> [Exercise goal]: Your answer is every line of the material below in which the string "Performance" occurs.

> [Materials provided]:

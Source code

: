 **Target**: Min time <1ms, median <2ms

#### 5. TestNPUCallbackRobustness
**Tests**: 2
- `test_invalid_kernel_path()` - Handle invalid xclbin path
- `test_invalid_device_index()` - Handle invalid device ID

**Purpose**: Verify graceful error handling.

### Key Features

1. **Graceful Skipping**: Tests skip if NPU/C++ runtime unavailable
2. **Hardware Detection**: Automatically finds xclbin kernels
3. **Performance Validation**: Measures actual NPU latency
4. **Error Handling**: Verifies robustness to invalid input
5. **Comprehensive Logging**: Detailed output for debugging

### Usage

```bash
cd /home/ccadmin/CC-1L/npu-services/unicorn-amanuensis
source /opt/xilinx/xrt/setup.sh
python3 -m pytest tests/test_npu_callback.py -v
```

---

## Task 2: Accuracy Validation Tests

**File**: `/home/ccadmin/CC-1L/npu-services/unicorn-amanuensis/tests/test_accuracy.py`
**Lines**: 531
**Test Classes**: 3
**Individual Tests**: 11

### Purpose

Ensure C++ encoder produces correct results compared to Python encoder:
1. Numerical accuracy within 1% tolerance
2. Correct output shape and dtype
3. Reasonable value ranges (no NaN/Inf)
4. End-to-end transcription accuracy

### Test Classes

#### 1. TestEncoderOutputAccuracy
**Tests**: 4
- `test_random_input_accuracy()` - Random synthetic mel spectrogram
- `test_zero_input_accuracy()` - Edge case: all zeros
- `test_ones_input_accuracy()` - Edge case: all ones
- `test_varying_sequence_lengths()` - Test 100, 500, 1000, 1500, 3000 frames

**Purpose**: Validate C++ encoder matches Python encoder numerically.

...

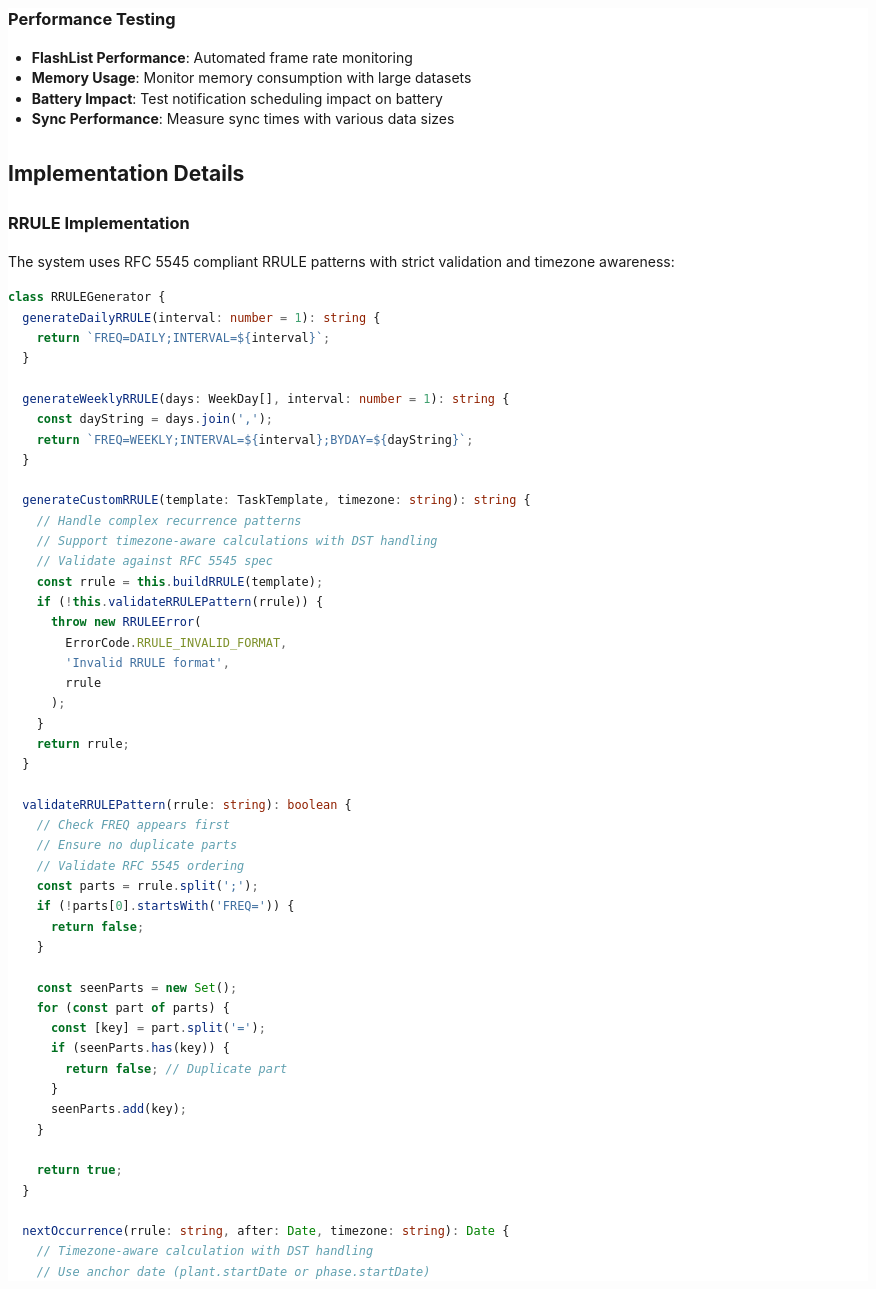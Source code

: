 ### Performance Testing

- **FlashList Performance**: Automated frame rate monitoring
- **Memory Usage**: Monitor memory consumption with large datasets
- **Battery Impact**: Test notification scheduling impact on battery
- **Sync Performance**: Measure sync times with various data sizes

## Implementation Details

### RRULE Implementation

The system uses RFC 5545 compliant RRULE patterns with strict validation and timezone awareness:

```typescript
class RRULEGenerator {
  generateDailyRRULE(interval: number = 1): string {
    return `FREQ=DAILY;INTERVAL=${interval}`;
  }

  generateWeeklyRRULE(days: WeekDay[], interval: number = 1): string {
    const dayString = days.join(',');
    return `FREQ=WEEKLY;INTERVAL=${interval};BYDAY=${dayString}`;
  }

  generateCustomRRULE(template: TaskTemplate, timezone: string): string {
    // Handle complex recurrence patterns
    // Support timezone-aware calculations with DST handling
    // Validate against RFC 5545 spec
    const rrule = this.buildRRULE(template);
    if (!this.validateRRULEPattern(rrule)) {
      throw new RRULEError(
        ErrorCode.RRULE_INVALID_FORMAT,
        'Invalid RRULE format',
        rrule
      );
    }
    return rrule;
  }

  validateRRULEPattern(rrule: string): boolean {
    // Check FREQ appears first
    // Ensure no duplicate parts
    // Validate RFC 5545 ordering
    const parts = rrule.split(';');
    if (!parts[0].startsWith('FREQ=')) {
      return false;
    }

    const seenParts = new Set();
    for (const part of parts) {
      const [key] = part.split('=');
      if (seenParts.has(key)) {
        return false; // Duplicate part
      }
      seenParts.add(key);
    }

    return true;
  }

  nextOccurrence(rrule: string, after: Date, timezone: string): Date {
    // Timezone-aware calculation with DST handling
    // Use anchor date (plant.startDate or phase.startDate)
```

> [Task answer]:
3. **Performance Validation**: Measures actual NPU latency
: ### Performance Testing
- **FlashList Performance**: Automated frame rate monitoring
- **Sync Performance**: Measure sync times with various data sizes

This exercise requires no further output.